I. The Childlike Professoriate
When I was a grad student (when dinosaurs roamed the earth), I had this one particular colleague. We could always tell when she was teaching and when she was working on her own research. On own research days, it was holy tracksuit pants and stretched-out woolly cardigans. On teaching days, it was three-piece suits, high heels and plenty of lipstick.
She was finishing off just as I was starting, and in the spirit of learning about this strange world I had found myself in, I asked her why. Her response stuck with me, in general gist if not the exact phrasing. She dressed to kill because she was only a few years older than the students she taught. The suit, the makeup, the heels, all helped her project an image of compentency that made it much easier for her to maintain authority in the classroom, and to be taken seriously as an educator.
Her comments about age certainly hit home (as someone who started teaching a class full of students I had been sitting next to as a fellow student only the semester before). But I wasn’t completely sold on the question of authority. I knew that I was no great expert. I didn’t want to be put on a pedestal and feted as an authority. I wanted the students only to acknowledge that I had already passed this way, and could help guide them through what was, for them, undiscovered country.
So whilst I can agree with Jensen’s point that the attitude a lecturer, professor, demonstrator or tutor projects can help set the tone for the class, I would argue that it is up to that professional to decide the nature of that tone. I like to keep my classes focused but not deadly serious. So yeah, I’ll wear jeans on teaching days, but not my band t-shirts[1]. If you see me in a tie, you know I’ve got a lecture.
An experiment I ran one semester had a far greater impact on the ‘seriousness’ level of the classroom. Following a throw-away comment from a senior lecturer I admired that ‘they lost all respect for us once they started calling us by our first name,’ I ran a paper where I addressed them by their surnames: ie.: Mr Smith, or Miss Jones. They found it a little confusing at first, since in all their other papers, they were Joe and Mary, and their teachers were Jim or Sue. Many actually came and asked “May we call you Erika, or is it Ms Pearson.”[2] Half the classes I gave permission to use my first name, half I insisted on the honorific.
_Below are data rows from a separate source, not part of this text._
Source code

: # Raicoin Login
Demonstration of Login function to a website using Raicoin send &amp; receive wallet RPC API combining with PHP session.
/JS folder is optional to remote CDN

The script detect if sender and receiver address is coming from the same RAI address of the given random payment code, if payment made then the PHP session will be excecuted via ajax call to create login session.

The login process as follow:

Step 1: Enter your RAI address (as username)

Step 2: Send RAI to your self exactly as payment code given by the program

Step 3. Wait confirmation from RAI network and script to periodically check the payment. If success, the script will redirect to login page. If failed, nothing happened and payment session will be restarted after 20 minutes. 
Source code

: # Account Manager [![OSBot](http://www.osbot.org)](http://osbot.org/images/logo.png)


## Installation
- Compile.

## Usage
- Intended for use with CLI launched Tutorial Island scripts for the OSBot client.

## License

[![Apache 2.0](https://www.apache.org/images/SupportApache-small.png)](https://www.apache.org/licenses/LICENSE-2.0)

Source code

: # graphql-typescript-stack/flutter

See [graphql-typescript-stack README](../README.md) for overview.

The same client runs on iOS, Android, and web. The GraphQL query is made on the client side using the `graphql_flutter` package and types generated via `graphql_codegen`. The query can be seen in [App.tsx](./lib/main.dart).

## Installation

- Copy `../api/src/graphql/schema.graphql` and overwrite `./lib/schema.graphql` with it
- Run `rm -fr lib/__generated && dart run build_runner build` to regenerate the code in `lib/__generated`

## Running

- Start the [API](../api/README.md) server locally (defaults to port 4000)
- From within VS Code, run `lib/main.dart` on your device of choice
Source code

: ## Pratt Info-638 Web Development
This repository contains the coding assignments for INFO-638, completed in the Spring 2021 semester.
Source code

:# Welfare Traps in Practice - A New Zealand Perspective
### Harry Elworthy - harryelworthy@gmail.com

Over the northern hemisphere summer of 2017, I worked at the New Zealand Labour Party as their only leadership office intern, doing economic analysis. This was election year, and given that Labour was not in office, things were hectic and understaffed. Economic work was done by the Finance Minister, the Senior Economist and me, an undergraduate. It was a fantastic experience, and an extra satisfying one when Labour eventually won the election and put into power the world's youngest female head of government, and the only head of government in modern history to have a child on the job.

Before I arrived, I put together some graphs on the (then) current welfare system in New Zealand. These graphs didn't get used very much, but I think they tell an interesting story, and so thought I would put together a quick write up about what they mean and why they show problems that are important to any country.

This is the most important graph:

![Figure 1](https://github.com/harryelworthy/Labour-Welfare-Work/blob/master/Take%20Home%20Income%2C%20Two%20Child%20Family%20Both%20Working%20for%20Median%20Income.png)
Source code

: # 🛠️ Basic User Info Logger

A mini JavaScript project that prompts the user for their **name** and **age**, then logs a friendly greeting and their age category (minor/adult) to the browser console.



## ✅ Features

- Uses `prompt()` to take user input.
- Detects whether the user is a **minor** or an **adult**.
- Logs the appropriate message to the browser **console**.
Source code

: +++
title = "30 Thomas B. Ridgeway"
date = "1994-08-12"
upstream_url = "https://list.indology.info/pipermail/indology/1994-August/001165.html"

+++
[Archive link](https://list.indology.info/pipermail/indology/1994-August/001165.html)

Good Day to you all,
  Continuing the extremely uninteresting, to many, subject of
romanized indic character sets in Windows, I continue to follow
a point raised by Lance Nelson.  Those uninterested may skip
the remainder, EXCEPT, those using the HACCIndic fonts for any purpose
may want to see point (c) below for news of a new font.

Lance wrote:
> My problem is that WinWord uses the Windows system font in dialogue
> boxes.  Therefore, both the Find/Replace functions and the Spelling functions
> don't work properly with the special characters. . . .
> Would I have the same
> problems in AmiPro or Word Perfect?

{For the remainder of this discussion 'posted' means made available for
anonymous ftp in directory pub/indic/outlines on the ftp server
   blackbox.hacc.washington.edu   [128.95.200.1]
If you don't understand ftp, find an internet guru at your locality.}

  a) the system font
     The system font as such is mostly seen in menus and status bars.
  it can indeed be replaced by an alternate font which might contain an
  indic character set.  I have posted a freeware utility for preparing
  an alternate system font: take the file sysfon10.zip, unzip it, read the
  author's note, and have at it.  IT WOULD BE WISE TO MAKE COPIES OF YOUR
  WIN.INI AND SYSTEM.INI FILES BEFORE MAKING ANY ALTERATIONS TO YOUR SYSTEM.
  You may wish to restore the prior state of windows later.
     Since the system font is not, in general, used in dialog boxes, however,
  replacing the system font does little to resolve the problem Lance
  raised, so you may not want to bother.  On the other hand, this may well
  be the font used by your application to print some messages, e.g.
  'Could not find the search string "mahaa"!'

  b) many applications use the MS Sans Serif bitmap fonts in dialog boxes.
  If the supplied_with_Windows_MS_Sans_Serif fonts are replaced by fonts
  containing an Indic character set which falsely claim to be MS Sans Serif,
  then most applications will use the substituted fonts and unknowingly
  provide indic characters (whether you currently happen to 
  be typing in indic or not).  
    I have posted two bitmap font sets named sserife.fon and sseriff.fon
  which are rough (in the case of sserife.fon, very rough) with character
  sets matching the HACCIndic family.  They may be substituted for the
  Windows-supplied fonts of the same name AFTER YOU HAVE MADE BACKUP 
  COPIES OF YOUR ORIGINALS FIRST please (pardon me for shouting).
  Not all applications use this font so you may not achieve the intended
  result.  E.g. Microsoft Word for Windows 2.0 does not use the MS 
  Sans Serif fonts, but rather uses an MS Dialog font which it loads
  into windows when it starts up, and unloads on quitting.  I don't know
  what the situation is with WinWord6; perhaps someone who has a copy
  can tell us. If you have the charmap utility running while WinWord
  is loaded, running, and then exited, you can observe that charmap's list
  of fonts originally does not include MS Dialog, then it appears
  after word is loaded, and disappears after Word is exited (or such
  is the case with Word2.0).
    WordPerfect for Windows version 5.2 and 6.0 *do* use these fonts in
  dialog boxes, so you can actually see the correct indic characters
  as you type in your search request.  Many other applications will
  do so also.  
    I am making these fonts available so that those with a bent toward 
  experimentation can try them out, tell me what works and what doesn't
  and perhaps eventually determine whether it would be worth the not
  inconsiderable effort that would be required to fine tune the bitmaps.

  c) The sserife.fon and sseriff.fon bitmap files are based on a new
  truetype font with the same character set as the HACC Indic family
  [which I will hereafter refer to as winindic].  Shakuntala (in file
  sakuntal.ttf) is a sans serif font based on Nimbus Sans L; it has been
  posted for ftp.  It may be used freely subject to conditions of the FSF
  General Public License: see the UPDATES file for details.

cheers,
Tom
The impact on the tone of the classes was dramatic. The bilateral honorific class (“Excuse me, Ms Pearson?” “Yes, Mr Smith?”) were reserved. There was no joking, little in the way of conversation, and we rarely diverged from the topic. However, they were more likely to use my scheduled office hours. The unilateral honorific class (“Excuse me, Erika?” “Yes, Mr Smith”) took a little while to get used to the honorific, but soon grew comfortable with it. They were more likely to joke and get sidetracked than the bilateral honorific class, but less likely than the usual classes where everyone was on an automatic first name basis. (I do wonder, though, how that would change if it was an across-the-board behaviour and not contained within a single, one-semester paper)
Statistically, compared to prior years, both classes gave equivalent ratings in the course surveys. So it didn’t affect their satisfaction of the course, only their attitude whilst in the course.
I know friends in law school where the standard across the board is the bilateral honorific. And, whilst given that such courses self-select for dedicated high achievers, the anecdotal evidence suggests that the honorific helps maintain “seriousness” and focus.
So my argument to point one? Keep the jeans, loose the automatic use of first names.
II. The Code
From Jensen’s article:
“Here’s a draft Uniform Uniform Code:
Faculty members shall, when on college grounds or on college business, dress in a way that would not embarrass their mothers, unless their mothers are under age 50 and are therefore likely to be immune to embarrassment from scruffy dressing, in which case faculty members shall dress in a way that would not embarrass my mother.”
My mother is in her fifties. Shall I forward this to her, Mr Jensen? Trust me, hell hath no fury like a redhead scorned, unless its the redheaded mother who taught the scorned redhead everything she knows :)
But in all seriousness, this point seems determined to drag academic dress standards kicking and screaming into the 1950s. What is “professional” for one discipline may be considered fusty for another, and outrageous for a third. I don’t think a uniform-uniform code works for a group as diverse, expressive, creative and critical as a bunch of academics. If we can be trusted with heavy fusion and Marxism, we can be trusted to be context-specific in our dress selections.
III. The Tie
Okay, I may be biased on this, as I am a regular tie wearer. But I think the times that a tie denoted ‘seriousness’ are long gone.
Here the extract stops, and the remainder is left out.